【寓話】 独立宣言
国がなくなった先に何が起きるでしょうか。
崩壊後に起きることに対して、「誰のせいか」と訴える場所は、存在しなくなります。
パスポートが無効になれば、他国に移り住むにも制限がかかります。
難民や移民として居住権を得られても、制限され、自国のようにはならず、現地人よりも立場は弱く、差別を体験するでしょう。
人権侵害だと感じても、訴える先は心許なく、あまり声高に叫べば、国外追放となることもあるでしょう。

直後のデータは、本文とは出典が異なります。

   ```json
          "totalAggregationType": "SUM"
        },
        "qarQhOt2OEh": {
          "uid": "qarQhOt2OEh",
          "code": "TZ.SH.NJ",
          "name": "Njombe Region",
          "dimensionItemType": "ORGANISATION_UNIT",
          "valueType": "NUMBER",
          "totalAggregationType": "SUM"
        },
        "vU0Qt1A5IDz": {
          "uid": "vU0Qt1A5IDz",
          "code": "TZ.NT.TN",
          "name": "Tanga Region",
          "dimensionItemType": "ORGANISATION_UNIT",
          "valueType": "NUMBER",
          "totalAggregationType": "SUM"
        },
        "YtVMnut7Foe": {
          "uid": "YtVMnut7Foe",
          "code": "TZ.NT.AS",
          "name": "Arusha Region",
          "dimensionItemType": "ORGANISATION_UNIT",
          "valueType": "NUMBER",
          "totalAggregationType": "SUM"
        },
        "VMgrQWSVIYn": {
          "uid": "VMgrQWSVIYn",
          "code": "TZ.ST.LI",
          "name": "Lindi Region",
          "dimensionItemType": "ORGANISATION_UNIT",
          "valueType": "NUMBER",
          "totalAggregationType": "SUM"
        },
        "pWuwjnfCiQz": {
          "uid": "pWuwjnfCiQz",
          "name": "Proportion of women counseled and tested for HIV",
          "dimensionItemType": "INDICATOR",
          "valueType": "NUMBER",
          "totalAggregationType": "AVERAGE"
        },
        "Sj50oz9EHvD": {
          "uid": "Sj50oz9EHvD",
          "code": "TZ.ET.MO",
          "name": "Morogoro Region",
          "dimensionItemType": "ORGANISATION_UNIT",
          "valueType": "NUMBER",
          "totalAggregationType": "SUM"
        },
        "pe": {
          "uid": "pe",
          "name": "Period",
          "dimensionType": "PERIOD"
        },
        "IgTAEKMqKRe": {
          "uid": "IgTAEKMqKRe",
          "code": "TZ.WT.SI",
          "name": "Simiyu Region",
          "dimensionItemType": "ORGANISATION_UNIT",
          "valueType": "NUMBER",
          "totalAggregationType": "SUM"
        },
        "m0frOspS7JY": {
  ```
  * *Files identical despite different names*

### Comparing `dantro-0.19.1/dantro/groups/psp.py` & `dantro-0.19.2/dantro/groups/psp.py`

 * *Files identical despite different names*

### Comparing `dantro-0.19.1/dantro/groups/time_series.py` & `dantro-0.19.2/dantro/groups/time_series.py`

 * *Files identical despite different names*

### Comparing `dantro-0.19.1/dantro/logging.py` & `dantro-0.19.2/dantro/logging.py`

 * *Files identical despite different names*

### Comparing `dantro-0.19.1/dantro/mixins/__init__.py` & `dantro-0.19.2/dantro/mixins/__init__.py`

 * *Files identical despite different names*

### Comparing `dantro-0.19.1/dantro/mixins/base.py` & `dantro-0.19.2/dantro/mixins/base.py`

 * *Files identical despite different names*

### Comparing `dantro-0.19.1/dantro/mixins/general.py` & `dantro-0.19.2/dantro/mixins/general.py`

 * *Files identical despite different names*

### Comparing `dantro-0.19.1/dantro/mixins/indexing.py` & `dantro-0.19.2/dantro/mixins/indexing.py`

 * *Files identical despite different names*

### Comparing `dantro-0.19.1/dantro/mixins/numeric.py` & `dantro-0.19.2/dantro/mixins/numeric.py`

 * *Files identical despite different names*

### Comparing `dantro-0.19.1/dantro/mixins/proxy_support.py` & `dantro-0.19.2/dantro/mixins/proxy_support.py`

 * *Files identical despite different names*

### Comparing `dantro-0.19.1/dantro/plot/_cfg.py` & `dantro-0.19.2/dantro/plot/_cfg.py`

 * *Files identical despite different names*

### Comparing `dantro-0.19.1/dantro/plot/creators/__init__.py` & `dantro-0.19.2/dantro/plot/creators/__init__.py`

国家という後ろ盾を失えば、どんなに正しい声でも、国際社会の中では耳を傾けてもらえる機会は大きく減ってしまう——。
世界に通用する能力を持つ人には選択肢があるかもしれませんが、そうではない多くの人にとっては、国を失うことは、ただではすまない変化になるでしょう。
だからこそ、もし「今の生活を守りたい」「落としたくない」と思うなら、政治に目を向ける価値はあるかもしれません——
今こそ独立した意識を持つときかもしれません。
そして孤立ではなく、独立を心の中で意識しましょう。
もう、リミットはそこまで来ているかもしれないのですから。
どの国とかではなく、どこにでも、誰にでも、起こりうることなのです。
—— Astraea, Goddess of Justice
(正義の女神 アストレア)
今回はこちらの企画に参加したく、書きました。どちらのお題も私には難しかったですが、考える時間にはなりました。刺激ありがとうございます。
最後までお読みいただきありがとうございました。